We have tried to ascertain a baseline value of iodine material density in the arterial phase of histopathological proven cases of HCC which were labeled as “indeterminate” nodules on routine dynamic imaging. This is based on the hypothesis that we may be able to define a possible cut-off value at which we can predict the diagnosis of HCC using spectral CT alone. Our long term goal is to explore spectral CT as a functional tool using iodine density as a predictor of tissue composition and tumor grading. In future, this may obviate the need for biopsy, completely. We may be able to characterize HCC on a single-phase study, reducing radiation exposure, dosage of intravenous contrast as well as the need for second modality confirmation.
2. Material and methods
A total of 3600 patients (mean age 50.9 ± 11.9 years, 2879 males and 721females), who were clinically proven to have liver cirrhosis due to various etiologies were scanned by routine CT (with simultaneous acquisition of spectral CT data sets) over a period of three years at our tertiary liver care hospital. All patients with liver cirrhosis, who had indeterminate liver nodules on dynamic routine CT (irrespective of the lesion size) and were, advised a histopathological analysis on imaging were enrolled in the study group. This comprised our study group of 37 patients (mean age 51.65 ± 12.33 years, 33 males and 4 females) who underwent further histopathological assessment or surgical excision of these lesions. A blinded; retrospective, double reader, single centered analysis of the spectral CT data was conducted in a clinical framework.

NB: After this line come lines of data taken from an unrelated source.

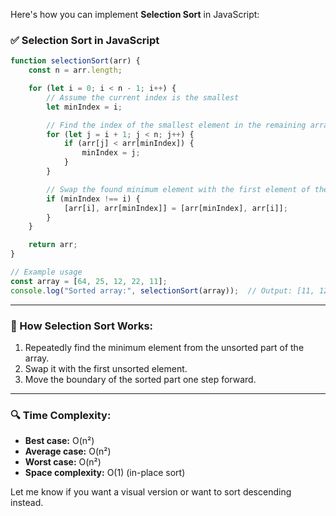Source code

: Here's how you can implement **Selection Sort** in JavaScript:

### ✅ Selection Sort in JavaScript

```javascript
function selectionSort(arr) {
    const n = arr.length;

    for (let i = 0; i < n - 1; i++) {
        // Assume the current index is the smallest
        let minIndex = i;

        // Find the index of the smallest element in the remaining array
        for (let j = i + 1; j < n; j++) {
            if (arr[j] < arr[minIndex]) {
                minIndex = j;
            }
        }

        // Swap the found minimum element with the first element of the unsorted part
        if (minIndex !== i) {
            [arr[i], arr[minIndex]] = [arr[minIndex], arr[i]];
        }
    }

    return arr;
}

// Example usage
const array = [64, 25, 12, 22, 11];
console.log("Sorted array:", selectionSort(array));  // Output: [11, 12, 22, 25, 64]
```

---

### 📌 How Selection Sort Works:

1. Repeatedly find the minimum element from the unsorted part of the array.
2. Swap it with the first unsorted element.
3. Move the boundary of the sorted part one step forward.

---

### 🔍 Time Complexity:

* **Best case:** O(n²)
* **Average case:** O(n²)
* **Worst case:** O(n²)
* **Space complexity:** O(1) (in-place sort)

Let me know if you want a visual version or want to sort descending instead.


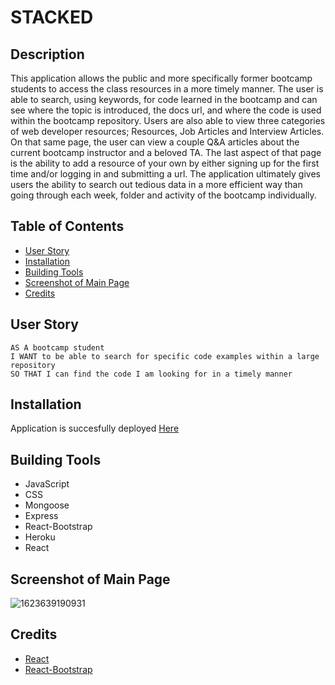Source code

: # STACKED

## Description

This application allows the public and more specifically former bootcamp students to access the class resources in a more timely manner. The user is able to search, using keywords, for code learned in the bootcamp and can see where the topic is introduced, the docs url, and where the code is used within the bootcamp repository. Users are also able to view three categories of web developer resources; Resources, Job Articles and Interview Articles. On that same page, the user can view a couple Q&A articles about the current bootcamp instructor and a beloved TA. The last aspect of that page is the ability to add a resource of your own by either signing up for the first time and/or logging in and submitting a url. The application ultimately gives users the ability to search out tedious data in a more efficient way than going through each week, folder and activity of the bootcamp individually.

## Table of Contents

- [User Story](#User-Story)
- [Installation](#Installation)
- [Building Tools](#Building-Tools)
- [Screenshot of Main Page](#Screenshot-of-Main-Page)
- [Credits](#Credits)

## User Story

```
AS A bootcamp student
I WANT to be able to search for specific code examples within a large repository
SO THAT I can find the code I am looking for in a timely manner
```

## Installation

Application is succesfully deployed [Here](https://stackedapp.herokuapp.com/)

## Building Tools

- JavaScript
- CSS
- Mongoose
- Express
- React-Bootstrap
- Heroku
- React

## Screenshot of Main Page

![1623639190931](https://user-images.githubusercontent.com/75143471/121833458-40815f80-cc81-11eb-9863-475f92051e91.png)

## Credits

- [React](https://reactjs.org/)
- [React-Bootstrap](https://react-bootstrap.github.io/)
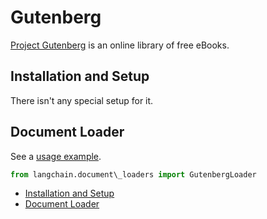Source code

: # Gutenberg

[Project Gutenberg](https://www.gutenberg.org/about/) is an online library of free eBooks.

## Installation and Setup[​](#installation-and-setup "Direct link to Installation and Setup")

There isn't any special setup for it.

## Document Loader[​](#document-loader "Direct link to Document Loader")

See a [usage example](/docs/integrations/document_loaders/gutenberg).

```python
from langchain.document\_loaders import GutenbergLoader  

```

- [Installation and Setup](#installation-and-setup)
- [Document Loader](#document-loader)
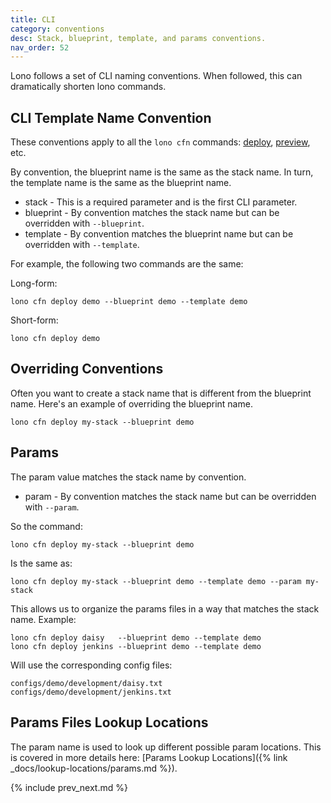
 ```yaml
---
title: CLI
category: conventions
desc: Stack, blueprint, template, and params conventions.
nav_order: 52
---
```


Lono follows a set of CLI naming conventions. When followed, this can dramatically shorten lono commands.

## CLI Template Name Convention

These conventions apply to all the `lono cfn` commands: [deploy](https://lono.cloud/reference/lono-cfn-deploy/), [preview](https://lono.cloud/reference/lono-cfn-preview/), etc.

By convention, the blueprint name is the same as the stack name. In turn, the template name is the same as the blueprint name.

* stack - This is a required parameter and is the first CLI parameter.
* blueprint - By convention matches the stack name but can be overridden with `--blueprint`.
* template - By convention matches the blueprint name but can be overridden with `--template`.

For example, the following two commands are the same:

Long-form:

    lono cfn deploy demo --blueprint demo --template demo

Short-form:

    lono cfn deploy demo

## Overriding Conventions

Often you want to create a stack name that is different from the blueprint name. Here's an example of overriding the blueprint name.

    lono cfn deploy my-stack --blueprint demo

## Params

The param value matches the stack name by convention.

* param - By convention matches the stack name but can be overridden with `--param`.

So the command:

    lono cfn deploy my-stack --blueprint demo

Is the same as:

    lono cfn deploy my-stack --blueprint demo --template demo --param my-stack

This allows us to organize the params files in a way that matches the stack name.  Example:

    lono cfn deploy daisy   --blueprint demo --template demo
    lono cfn deploy jenkins --blueprint demo --template demo

Will use the corresponding config files:

    configs/demo/development/daisy.txt
    configs/demo/development/jenkins.txt

## Params Files Lookup Locations

The param name is used to look up different possible param locations. This is covered in more details here: [Params Lookup Locations]({% link _docs/lookup-locations/params.md %}).

{% include prev_next.md %}
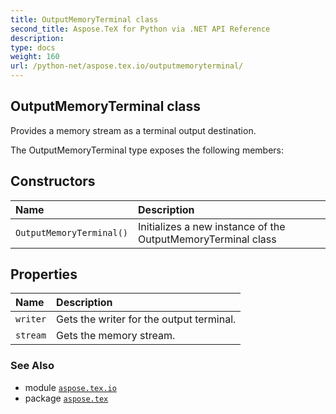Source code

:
 ```yaml
---
title: OutputMemoryTerminal class
second_title: Aspose.TeX for Python via .NET API Reference
description: 
type: docs
weight: 160
url: /python-net/aspose.tex.io/outputmemoryterminal/
---
```


## OutputMemoryTerminal class

Provides a memory stream as a terminal output destination.



The OutputMemoryTerminal type exposes the following members:
## Constructors
| Name | Description |
| :- | :- |
| `OutputMemoryTerminal()` | Initializes a new instance of the OutputMemoryTerminal class |
## Properties
| Name | Description |
| :- | :- |
| `writer` | Gets the writer for the output terminal. |
| `stream` | Gets the memory stream. |

### See Also

* module [`aspose.tex.io`](/tex/python-net/aspose.tex.io/)
* package [`aspose.tex`](/tex/python-net/)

The workflow of the study is demonstrated in a flow chart given below. (Table 1).
Table 1.
Work flow-chart of study design and method of conducting the study.
 |
Abbreviations: HU—Hounsfield Units; HAP—Hepatic arterial Phase; LLR—Lesion to liver parenchyma iodine density ratio.
2.1. Inclusion criteria
‘Indeterminate nodule’ was defined as uncharacteristic/atypical enhancement pattern of HCC, not conforming to classical arterial hypervascularity and portal venous or equilibrium phase washout on dynamic scans.
2.2. Exclusion criteria
Patients who did not have background liver cirrhosis, patients who did not consent to evaluation with biopsy and histopathology and pregnant and lactating women. Patients in whom no possibility of imaging diagnosis of HCC was present on routine CT were also excluded from this study group. The institutional ethical committee waived off permission for retrospective analysis of data. Strict confidentiality was maintained and voluntary informed consent was taken before participation.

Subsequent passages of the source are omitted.